• **Data extract**:
___

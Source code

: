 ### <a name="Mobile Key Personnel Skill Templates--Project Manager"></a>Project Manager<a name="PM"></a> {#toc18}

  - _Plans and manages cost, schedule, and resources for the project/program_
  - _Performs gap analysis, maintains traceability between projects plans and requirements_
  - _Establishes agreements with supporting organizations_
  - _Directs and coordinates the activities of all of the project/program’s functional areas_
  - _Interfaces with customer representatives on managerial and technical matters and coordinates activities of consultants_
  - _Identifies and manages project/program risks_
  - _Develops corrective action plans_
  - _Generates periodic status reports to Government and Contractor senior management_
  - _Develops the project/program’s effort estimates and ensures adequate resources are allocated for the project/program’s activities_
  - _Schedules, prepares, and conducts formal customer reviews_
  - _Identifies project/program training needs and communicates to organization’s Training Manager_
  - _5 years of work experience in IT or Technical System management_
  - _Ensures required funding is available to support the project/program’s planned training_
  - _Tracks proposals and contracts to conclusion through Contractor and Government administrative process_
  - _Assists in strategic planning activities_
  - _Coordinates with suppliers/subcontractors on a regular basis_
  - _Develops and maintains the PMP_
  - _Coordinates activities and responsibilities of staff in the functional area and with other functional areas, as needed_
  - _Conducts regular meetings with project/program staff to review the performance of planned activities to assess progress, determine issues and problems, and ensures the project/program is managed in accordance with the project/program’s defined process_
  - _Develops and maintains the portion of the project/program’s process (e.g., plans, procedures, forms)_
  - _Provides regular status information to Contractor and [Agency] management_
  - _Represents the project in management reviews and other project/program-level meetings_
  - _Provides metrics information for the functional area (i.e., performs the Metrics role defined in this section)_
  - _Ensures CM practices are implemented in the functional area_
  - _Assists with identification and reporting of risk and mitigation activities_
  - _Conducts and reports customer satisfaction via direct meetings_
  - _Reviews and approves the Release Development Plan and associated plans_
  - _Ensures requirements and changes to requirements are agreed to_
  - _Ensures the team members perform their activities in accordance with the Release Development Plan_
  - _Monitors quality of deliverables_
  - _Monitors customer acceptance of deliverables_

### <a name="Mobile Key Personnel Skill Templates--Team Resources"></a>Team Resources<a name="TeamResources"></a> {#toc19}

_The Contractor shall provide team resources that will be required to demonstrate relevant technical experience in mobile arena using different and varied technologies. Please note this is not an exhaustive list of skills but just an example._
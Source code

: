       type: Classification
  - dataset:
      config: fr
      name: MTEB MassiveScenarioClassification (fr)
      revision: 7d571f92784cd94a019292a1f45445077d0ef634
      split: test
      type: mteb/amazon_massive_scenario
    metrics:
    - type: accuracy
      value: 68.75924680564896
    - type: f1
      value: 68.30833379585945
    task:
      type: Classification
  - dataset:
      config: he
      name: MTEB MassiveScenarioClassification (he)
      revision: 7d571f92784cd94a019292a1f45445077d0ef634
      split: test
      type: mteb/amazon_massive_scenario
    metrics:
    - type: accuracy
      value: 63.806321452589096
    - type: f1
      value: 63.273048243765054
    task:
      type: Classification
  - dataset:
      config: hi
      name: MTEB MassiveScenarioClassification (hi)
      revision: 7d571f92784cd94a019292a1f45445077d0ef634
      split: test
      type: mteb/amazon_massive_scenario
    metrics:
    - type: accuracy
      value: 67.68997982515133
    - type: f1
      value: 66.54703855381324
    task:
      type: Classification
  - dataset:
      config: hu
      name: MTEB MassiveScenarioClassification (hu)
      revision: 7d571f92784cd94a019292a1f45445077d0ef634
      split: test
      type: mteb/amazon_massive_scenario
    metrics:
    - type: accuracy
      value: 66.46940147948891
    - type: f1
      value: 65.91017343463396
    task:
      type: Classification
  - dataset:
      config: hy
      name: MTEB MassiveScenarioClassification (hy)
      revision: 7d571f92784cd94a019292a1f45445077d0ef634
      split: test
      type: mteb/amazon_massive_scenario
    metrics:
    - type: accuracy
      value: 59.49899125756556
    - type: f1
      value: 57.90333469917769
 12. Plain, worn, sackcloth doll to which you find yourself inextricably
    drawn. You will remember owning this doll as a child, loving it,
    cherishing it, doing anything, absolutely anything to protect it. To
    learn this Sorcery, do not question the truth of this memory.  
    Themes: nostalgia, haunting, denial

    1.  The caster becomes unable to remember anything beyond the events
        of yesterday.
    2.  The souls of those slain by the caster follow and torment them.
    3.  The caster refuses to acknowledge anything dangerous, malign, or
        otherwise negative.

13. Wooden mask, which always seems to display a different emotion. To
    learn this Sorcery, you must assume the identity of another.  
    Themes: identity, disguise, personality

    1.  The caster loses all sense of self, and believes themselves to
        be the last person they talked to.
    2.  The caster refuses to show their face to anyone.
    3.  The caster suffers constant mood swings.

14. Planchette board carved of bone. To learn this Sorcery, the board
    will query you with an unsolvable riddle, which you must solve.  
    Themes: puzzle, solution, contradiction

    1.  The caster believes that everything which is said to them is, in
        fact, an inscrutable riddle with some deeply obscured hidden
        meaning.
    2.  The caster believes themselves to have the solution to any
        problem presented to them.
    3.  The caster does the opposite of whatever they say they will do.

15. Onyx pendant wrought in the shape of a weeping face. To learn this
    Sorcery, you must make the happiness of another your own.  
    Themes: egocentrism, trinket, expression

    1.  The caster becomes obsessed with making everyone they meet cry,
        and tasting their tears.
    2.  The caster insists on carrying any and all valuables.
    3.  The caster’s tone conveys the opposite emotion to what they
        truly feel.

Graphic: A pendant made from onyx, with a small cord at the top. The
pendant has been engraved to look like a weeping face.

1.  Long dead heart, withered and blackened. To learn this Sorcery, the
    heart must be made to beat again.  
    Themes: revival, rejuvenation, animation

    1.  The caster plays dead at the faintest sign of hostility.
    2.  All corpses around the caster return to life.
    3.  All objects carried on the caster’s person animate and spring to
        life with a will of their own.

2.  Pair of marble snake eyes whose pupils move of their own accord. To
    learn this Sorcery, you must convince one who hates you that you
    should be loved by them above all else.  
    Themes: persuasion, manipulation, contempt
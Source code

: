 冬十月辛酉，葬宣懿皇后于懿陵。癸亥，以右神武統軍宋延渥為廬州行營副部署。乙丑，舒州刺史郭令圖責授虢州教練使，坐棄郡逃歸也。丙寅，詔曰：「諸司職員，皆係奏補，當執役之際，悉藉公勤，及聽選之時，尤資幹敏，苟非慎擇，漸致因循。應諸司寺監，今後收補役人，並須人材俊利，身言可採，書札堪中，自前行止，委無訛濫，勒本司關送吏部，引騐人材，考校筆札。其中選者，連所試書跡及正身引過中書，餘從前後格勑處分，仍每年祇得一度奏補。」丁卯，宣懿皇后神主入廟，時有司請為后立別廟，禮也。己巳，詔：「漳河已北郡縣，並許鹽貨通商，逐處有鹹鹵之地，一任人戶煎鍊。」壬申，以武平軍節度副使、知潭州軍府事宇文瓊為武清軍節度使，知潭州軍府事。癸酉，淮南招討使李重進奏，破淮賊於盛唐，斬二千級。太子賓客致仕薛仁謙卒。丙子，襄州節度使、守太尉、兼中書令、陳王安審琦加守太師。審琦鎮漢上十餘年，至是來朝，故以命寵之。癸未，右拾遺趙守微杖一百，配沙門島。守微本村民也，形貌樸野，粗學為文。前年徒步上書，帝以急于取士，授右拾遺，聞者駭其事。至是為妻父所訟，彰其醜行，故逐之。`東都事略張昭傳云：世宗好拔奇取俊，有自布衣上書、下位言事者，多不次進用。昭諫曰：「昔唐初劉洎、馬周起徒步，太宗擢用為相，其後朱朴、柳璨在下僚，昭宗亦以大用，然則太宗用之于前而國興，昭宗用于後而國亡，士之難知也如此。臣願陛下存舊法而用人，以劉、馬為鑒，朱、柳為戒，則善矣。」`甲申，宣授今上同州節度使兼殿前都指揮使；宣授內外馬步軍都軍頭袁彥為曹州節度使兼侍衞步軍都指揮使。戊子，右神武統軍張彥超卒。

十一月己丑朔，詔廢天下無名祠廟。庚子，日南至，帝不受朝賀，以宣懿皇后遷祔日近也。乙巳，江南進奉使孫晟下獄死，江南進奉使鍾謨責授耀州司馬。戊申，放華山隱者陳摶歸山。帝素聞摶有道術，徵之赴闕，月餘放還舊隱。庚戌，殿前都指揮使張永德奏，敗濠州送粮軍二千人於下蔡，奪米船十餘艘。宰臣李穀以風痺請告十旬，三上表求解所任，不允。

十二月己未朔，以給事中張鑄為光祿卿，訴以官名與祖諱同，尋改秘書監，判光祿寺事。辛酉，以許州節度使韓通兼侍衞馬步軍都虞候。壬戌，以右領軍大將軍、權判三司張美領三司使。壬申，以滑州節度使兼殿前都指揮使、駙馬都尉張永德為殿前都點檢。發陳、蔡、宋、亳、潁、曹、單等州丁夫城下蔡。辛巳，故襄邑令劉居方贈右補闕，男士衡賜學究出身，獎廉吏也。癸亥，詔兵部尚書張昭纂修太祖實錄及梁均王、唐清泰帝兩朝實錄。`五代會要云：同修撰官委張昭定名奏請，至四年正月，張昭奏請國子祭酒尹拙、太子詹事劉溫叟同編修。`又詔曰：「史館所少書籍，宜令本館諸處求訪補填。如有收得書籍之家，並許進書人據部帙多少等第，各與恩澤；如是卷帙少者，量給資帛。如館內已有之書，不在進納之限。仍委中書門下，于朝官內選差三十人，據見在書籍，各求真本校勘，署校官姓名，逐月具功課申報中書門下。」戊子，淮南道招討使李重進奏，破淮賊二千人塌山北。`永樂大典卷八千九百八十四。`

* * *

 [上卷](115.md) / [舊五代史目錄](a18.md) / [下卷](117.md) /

___

• **Aim of the task**:
Search the material above for "name". Copy each line that has it.

• **Expected output**:
: ### <a name="Mobile Key Personnel Skill Templates--Project Manager"></a>Project Manager<a name="PM"></a> {#toc18}
### <a name="Mobile Key Personnel Skill Templates--Team Resources"></a>Team Resources<a name="TeamResources"></a> {#toc19}
      name: MTEB MassiveScenarioClassification (fr)
      name: MTEB MassiveScenarioClassification (he)
      name: MTEB MassiveScenarioClassification (hi)
      name: MTEB MassiveScenarioClassification (hu)
      name: MTEB MassiveScenarioClassification (hy)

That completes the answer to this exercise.